We used to smoke together afterward, Terrell and I, the Newports we had filched from Mom. Those were the only times I ever smoked tobacco; in other situations I never felt the urge. Two or three times a week we’d have a couple of hours alone after school, before Dad came home from work, the Mom-thing off at some meeting or club. We’d lie covered with the musky sleeping bag, paired filaments of smoke rising up from our nostrils, wreathing themselves among the snake skins that shivered from the rafters, first blue, then gray, then finally vanishing into the heavy air. My head gradually coming back together from where it had been scattered by our deeds, because whenever he did what he wanted a part of me would leave my body to hover in the sky, far above the peeling tarpaper shingles but still able to observe the girl getting fucked by her brother, to see and hear how she moved and moaned, writhing under the onslaught of sensations she didn’t even know how to distinguish as pleasure or pain.

And afterward, my head would be blank, empty as two halves of a vase, glued back together. Sometimes a voice appeared in the vacancy.

… 
Mae … Mae …

… 
 …

I made nothing of that then. By nightfall, by suppertime, I wouldn’t remember that echo in the hollow of my skull.

Sometimes I heard a voice saying … I couldn’t make it out. Or maybe it only made sound, without ever naming.

And I seemed to feel the bayonet stabbing and stabbing, impaling something that first resisted and then gave way to a lurching emptiness inside, so that I bashed the heel of my fist against the spot where the hilt stopped. The shock of it up my arm to the shoulder, over and over again.

Terrell whetted the bayonet relentlessly, till it was sharp enough to shave. He let me try it on his calf, the silver edge of it bringing away the stiff dark curls from the pale skin, like at a hog-killing, I thought. Maybe I slipped and maybe I didn’t, but I nicked him slightly, so the blood rose up. He lost control and slapped me then—I saw the nowhere in his eyes and stiffened my neck like one of his Indians, left him staring, puzzled, at the red spot on his palm.
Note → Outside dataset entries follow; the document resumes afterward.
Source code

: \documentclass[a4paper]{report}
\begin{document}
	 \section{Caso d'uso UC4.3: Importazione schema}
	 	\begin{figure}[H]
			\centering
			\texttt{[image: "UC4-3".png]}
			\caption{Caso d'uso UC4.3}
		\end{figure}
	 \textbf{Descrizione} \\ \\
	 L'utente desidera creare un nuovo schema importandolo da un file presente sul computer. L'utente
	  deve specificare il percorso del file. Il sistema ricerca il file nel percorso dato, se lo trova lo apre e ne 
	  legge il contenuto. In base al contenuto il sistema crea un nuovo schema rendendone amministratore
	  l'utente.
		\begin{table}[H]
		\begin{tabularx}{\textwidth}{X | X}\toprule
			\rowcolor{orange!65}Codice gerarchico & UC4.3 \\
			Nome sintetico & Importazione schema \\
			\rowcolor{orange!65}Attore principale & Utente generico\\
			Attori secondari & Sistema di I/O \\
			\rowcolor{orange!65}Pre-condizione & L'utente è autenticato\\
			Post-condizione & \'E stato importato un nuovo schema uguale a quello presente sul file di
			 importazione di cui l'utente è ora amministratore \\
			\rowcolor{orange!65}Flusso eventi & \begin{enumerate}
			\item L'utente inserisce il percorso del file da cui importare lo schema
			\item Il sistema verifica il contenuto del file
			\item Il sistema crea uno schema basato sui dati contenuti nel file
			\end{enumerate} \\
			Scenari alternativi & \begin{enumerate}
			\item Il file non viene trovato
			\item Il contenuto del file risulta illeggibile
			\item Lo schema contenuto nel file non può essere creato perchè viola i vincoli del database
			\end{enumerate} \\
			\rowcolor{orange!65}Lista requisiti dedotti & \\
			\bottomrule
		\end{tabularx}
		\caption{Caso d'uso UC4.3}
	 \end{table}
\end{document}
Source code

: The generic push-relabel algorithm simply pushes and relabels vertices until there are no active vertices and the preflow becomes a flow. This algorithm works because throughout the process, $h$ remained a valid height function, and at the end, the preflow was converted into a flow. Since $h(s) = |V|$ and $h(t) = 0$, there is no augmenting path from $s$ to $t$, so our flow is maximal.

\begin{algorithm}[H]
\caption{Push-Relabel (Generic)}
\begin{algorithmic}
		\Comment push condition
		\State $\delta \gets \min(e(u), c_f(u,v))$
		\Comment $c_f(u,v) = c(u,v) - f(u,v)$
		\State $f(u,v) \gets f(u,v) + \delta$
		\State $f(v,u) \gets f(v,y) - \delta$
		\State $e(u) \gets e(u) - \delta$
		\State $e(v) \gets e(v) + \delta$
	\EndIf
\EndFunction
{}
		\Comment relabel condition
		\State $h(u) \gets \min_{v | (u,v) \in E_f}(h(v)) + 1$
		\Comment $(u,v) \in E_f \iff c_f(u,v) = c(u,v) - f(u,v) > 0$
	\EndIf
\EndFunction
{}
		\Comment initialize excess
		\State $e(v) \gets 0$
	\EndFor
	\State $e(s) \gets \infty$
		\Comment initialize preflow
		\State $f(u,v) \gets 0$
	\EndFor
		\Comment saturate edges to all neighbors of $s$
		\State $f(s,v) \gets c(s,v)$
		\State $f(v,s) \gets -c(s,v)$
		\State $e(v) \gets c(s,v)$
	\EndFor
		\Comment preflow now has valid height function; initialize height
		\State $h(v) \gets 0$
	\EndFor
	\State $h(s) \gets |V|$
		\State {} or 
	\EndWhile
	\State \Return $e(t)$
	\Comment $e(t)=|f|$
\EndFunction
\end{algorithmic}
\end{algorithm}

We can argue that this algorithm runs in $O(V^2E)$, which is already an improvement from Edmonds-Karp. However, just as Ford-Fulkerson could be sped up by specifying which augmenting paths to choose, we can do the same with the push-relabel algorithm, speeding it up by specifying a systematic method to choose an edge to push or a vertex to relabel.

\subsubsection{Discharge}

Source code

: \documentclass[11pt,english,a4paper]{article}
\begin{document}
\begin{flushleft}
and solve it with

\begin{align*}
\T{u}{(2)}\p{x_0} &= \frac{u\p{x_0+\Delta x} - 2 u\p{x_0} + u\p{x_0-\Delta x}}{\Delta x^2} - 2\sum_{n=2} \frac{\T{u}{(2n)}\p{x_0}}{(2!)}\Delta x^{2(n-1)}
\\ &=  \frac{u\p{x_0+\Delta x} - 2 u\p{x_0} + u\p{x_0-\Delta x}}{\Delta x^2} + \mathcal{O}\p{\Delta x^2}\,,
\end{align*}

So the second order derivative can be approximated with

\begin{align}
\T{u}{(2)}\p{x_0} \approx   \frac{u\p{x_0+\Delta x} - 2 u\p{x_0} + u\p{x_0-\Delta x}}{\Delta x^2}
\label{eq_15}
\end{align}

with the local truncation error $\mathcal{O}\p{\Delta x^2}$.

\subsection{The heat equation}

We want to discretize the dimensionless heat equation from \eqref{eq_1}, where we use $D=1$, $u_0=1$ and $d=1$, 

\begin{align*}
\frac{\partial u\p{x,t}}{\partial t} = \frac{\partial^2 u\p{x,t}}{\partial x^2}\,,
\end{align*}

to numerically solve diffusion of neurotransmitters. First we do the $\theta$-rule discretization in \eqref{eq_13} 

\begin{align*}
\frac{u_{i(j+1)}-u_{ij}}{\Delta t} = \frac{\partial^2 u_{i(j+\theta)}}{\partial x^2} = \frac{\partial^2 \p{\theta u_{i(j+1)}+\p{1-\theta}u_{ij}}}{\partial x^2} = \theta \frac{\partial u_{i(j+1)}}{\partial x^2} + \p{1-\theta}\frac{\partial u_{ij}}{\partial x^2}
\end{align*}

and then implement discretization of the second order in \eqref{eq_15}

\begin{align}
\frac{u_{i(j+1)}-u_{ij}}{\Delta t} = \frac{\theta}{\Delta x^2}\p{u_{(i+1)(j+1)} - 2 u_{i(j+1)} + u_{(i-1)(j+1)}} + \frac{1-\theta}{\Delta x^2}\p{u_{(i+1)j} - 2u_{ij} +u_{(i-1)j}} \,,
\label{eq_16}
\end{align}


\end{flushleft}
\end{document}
I touched my finger to the bead of blood and tasted it. His eyes softened, and went far away.

Here’s what I want to do,
he said.

It was as if he had persuaded me instead of forcing it, but then it often felt that way. I lay with knees up and my legs open, green calico dress bunched above my waist, looking up at the daddy longlegs walking over the rafters, the slow tremor of the snake skins. Terrell held the blade at both haft and tip, like a bone scraper, and worked with an entranced, extraordinary care.

In all the times we did this thing, he never cut me there. I never looked but I always pictured it, the clean white edge slipping over the soft curve of flesh, the astonishing sensation of cool steel. Now and then Terrell paused with the blade, moistened the ball of his thumb with his tongue to smooth away the little hairs he’d cut. I couldn’t seem to stop myself (whatever self I had left then) from sighing as he stroked the new-smooth lobes … I bit my lip for a taste of my own blood. My brother kissed my blood away, snaked his tongue inside to claim it.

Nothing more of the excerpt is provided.